## Problem description
Please restate the lines shown below exactly, every one of them.

## Given records
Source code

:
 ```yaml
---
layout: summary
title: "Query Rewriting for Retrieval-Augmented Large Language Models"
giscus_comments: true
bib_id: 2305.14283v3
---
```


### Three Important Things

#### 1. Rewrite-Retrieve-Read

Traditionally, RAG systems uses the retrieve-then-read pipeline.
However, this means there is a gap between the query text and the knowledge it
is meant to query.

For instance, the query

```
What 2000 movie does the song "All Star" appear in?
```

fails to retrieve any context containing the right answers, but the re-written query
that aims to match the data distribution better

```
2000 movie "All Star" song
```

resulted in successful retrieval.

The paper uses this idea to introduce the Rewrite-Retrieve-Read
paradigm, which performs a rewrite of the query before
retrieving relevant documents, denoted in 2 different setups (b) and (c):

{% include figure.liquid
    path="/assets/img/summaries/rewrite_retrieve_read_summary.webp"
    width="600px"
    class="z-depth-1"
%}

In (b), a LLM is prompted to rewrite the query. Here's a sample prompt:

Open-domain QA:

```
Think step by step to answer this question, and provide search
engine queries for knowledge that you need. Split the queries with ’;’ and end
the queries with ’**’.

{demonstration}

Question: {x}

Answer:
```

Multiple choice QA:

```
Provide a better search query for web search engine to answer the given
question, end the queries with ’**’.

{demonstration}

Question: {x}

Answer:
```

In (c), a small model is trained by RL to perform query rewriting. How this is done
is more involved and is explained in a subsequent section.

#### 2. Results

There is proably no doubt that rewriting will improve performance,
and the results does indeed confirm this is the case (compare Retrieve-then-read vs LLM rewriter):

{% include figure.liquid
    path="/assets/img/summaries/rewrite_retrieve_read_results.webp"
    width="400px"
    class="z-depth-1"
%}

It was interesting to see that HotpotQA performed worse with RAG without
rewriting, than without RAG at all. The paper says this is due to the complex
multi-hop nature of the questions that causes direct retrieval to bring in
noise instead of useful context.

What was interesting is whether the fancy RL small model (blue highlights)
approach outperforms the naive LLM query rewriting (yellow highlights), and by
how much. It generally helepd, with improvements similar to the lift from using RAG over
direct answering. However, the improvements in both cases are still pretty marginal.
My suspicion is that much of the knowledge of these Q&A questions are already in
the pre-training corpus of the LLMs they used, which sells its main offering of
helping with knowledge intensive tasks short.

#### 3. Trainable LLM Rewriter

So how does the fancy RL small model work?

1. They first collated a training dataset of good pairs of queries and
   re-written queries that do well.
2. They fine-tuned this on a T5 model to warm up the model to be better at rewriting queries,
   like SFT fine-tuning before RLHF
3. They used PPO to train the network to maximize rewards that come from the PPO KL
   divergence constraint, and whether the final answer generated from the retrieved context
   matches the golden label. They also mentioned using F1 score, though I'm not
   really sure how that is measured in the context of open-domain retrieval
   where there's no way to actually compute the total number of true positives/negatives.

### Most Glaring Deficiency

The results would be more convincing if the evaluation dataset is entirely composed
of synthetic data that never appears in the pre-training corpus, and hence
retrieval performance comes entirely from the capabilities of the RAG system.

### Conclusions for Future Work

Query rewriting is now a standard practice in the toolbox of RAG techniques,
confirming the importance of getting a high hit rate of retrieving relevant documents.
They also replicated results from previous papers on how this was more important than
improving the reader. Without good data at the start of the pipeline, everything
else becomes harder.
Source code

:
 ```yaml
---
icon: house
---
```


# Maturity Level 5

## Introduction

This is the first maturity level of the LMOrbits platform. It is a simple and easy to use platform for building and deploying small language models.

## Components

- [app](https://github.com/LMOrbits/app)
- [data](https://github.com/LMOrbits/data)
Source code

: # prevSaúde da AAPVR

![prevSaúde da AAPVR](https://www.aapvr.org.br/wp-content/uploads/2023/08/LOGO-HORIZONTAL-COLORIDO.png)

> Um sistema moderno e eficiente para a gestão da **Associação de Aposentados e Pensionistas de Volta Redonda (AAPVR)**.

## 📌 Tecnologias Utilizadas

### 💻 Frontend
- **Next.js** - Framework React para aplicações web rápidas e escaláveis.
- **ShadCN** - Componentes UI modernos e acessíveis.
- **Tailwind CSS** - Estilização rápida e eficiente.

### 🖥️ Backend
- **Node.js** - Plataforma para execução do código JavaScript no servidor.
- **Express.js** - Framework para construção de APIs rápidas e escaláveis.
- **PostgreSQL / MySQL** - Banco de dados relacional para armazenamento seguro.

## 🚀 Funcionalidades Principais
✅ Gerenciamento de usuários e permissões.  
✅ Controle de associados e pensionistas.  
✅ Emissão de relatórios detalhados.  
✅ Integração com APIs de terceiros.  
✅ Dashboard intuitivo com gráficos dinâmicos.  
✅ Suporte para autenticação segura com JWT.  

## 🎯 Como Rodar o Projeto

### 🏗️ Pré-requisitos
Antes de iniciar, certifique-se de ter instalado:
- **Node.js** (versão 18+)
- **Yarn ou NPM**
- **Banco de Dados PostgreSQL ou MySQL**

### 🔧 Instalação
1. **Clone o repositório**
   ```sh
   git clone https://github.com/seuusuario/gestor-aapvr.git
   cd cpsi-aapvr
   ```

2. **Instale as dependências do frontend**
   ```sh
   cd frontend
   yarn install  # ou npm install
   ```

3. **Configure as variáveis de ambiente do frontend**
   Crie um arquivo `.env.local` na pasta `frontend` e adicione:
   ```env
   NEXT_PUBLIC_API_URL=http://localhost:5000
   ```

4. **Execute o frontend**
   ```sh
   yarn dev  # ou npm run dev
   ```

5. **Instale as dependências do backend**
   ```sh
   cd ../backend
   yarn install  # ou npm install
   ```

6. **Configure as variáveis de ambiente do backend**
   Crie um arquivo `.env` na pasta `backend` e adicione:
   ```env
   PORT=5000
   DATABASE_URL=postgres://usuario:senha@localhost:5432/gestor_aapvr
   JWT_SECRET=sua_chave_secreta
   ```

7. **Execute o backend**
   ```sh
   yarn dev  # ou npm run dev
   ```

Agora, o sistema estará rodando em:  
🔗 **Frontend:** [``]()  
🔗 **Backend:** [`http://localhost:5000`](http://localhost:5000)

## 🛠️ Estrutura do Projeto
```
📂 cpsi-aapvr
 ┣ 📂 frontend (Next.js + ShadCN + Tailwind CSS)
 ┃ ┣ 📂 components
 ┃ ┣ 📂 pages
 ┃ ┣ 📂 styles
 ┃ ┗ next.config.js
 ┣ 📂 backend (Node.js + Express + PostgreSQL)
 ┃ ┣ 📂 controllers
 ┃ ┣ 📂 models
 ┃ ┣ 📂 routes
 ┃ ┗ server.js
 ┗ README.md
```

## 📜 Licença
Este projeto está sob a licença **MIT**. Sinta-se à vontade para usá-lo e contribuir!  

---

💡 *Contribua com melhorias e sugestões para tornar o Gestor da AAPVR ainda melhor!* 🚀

## Your solution
Source code

:
 ```yaml
---
layout: summary
title: "Query Rewriting for Retrieval-Augmented Large Language Models"
giscus_comments: true
bib_id: 2305.14283v3
---
```


### Three Important Things

#### 1. Rewrite-Retrieve-Read

Traditionally, RAG systems uses the retrieve-then-read pipeline.
However, this means there is a gap between the query text and the knowledge it
is meant to query.

For instance, the query

```
What 2000 movie does the song "All Star" appear in?
```

fails to retrieve any context containing the right answers, but the re-written query
that aims to match the data distribution better

```
2000 movie "All Star" song
```

resulted in successful retrieval.

The paper uses this idea to introduce the Rewrite-Retrieve-Read
paradigm, which performs a rewrite of the query before
retrieving relevant documents, denoted in 2 different setups (b) and (c):

{% include figure.liquid
    path="/assets/img/summaries/rewrite_retrieve_read_summary.webp"
    width="600px"
    class="z-depth-1"
%}

In (b), a LLM is prompted to rewrite the query. Here's a sample prompt:

Open-domain QA:

```
Think step by step to answer this question, and provide search
engine queries for knowledge that you need. Split the queries with ’;’ and end
the queries with ’**’.

{demonstration}

Question: {x}

Answer:
```

Multiple choice QA:

```
Provide a better search query for web search engine to answer the given
question, end the queries with ’**’.

{demonstration}

Question: {x}

Answer:
```

In (c), a small model is trained by RL to perform query rewriting. How this is done
is more involved and is explained in a subsequent section.

#### 2. Results

There is proably no doubt that rewriting will improve performance,
and the results does indeed confirm this is the case (compare Retrieve-then-read vs LLM rewriter):

{% include figure.liquid
    path="/assets/img/summaries/rewrite_retrieve_read_results.webp"
    width="400px"
    class="z-depth-1"
%}

It was interesting to see that HotpotQA performed worse with RAG without
rewriting, than without RAG at all. The paper says this is due to the complex
multi-hop nature of the questions that causes direct retrieval to bring in
noise instead of useful context.

What was interesting is whether the fancy RL small model (blue highlights)
approach outperforms the naive LLM query rewriting (yellow highlights), and by
how much. It generally helepd, with improvements similar to the lift from using RAG over
direct answering. However, the improvements in both cases are still pretty marginal.
My suspicion is that much of the knowledge of these Q&A questions are already in
the pre-training corpus of the LLMs they used, which sells its main offering of
helping with knowledge intensive tasks short.

#### 3. Trainable LLM Rewriter

So how does the fancy RL small model work?

1. They first collated a training dataset of good pairs of queries and
   re-written queries that do well.
2. They fine-tuned this on a T5 model to warm up the model to be better at rewriting queries,
   like SFT fine-tuning before RLHF
3. They used PPO to train the network to maximize rewards that come from the PPO KL
   divergence constraint, and whether the final answer generated from the retrieved context
   matches the golden label. They also mentioned using F1 score, though I'm not
   really sure how that is measured in the context of open-domain retrieval
   where there's no way to actually compute the total number of true positives/negatives.

### Most Glaring Deficiency

The results would be more convincing if the evaluation dataset is entirely composed
of synthetic data that never appears in the pre-training corpus, and hence
retrieval performance comes entirely from the capabilities of the RAG system.

### Conclusions for Future Work

Query rewriting is now a standard practice in the toolbox of RAG techniques,
confirming the importance of getting a high hit rate of retrieving relevant documents.
They also replicated results from previous papers on how this was more important than
improving the reader. Without good data at the start of the pipeline, everything
else becomes harder.
Source code

:
 ```yaml
---
icon: house
---
```


# Maturity Level 5

## Introduction

This is the first maturity level of the LMOrbits platform. It is a simple and easy to use platform for building and deploying small language models.

## Components

- [app](https://github.com/LMOrbits/app)
- [data](https://github.com/LMOrbits/data)
Source code

: # prevSaúde da AAPVR

![prevSaúde da AAPVR](https://www.aapvr.org.br/wp-content/uploads/2023/08/LOGO-HORIZONTAL-COLORIDO.png)

> Um sistema moderno e eficiente para a gestão da **Associação de Aposentados e Pensionistas de Volta Redonda (AAPVR)**.

## 📌 Tecnologias Utilizadas

### 💻 Frontend
- **Next.js** - Framework React para aplicações web rápidas e escaláveis.
- **ShadCN** - Componentes UI modernos e acessíveis.
- **Tailwind CSS** - Estilização rápida e eficiente.

### 🖥️ Backend
- **Node.js** - Plataforma para execução do código JavaScript no servidor.
- **Express.js** - Framework para construção de APIs rápidas e escaláveis.
- **PostgreSQL / MySQL** - Banco de dados relacional para armazenamento seguro.

## 🚀 Funcionalidades Principais
✅ Gerenciamento de usuários e permissões.  
✅ Controle de associados e pensionistas.  
✅ Emissão de relatórios detalhados.  
✅ Integração com APIs de terceiros.  
✅ Dashboard intuitivo com gráficos dinâmicos.  
✅ Suporte para autenticação segura com JWT.  

## 🎯 Como Rodar o Projeto

### 🏗️ Pré-requisitos
Antes de iniciar, certifique-se de ter instalado:
- **Node.js** (versão 18+)
- **Yarn ou NPM**
- **Banco de Dados PostgreSQL ou MySQL**

### 🔧 Instalação
1. **Clone o repositório**
   ```sh
   git clone https://github.com/seuusuario/gestor-aapvr.git
   cd cpsi-aapvr
   ```

2. **Instale as dependências do frontend**
   ```sh
   cd frontend
   yarn install  # ou npm install
   ```

3. **Configure as variáveis de ambiente do frontend**
   Crie um arquivo `.env.local` na pasta `frontend` e adicione:
   ```env
   NEXT_PUBLIC_API_URL=http://localhost:5000
   ```

4. **Execute o frontend**
   ```sh
   yarn dev  # ou npm run dev
   ```

5. **Instale as dependências do backend**
   ```sh
   cd ../backend
   yarn install  # ou npm install
   ```

6. **Configure as variáveis de ambiente do backend**
   Crie um arquivo `.env` na pasta `backend` e adicione:
   ```env
   PORT=5000
   DATABASE_URL=postgres://usuario:senha@localhost:5432/gestor_aapvr
   JWT_SECRET=sua_chave_secreta
   ```

7. **Execute o backend**
   ```sh
   yarn dev  # ou npm run dev
   ```

Agora, o sistema estará rodando em:  
🔗 **Frontend:** [``]()  
🔗 **Backend:** [`http://localhost:5000`](http://localhost:5000)

## 🛠️ Estrutura do Projeto
```
📂 cpsi-aapvr
 ┣ 📂 frontend (Next.js + ShadCN + Tailwind CSS)
 ┃ ┣ 📂 components
 ┃ ┣ 📂 pages
 ┃ ┣ 📂 styles
 ┃ ┗ next.config.js
 ┣ 📂 backend (Node.js + Express + PostgreSQL)
 ┃ ┣ 📂 controllers
 ┃ ┣ 📂 models
 ┃ ┣ 📂 routes
 ┃ ┗ server.js
 ┗ README.md
```

## 📜 Licença
Este projeto está sob a licença **MIT**. Sinta-se à vontade para usá-lo e contribuir!  

---

💡 *Contribua com melhorias e sugestões para tornar o Gestor da AAPVR ainda melhor!* 🚀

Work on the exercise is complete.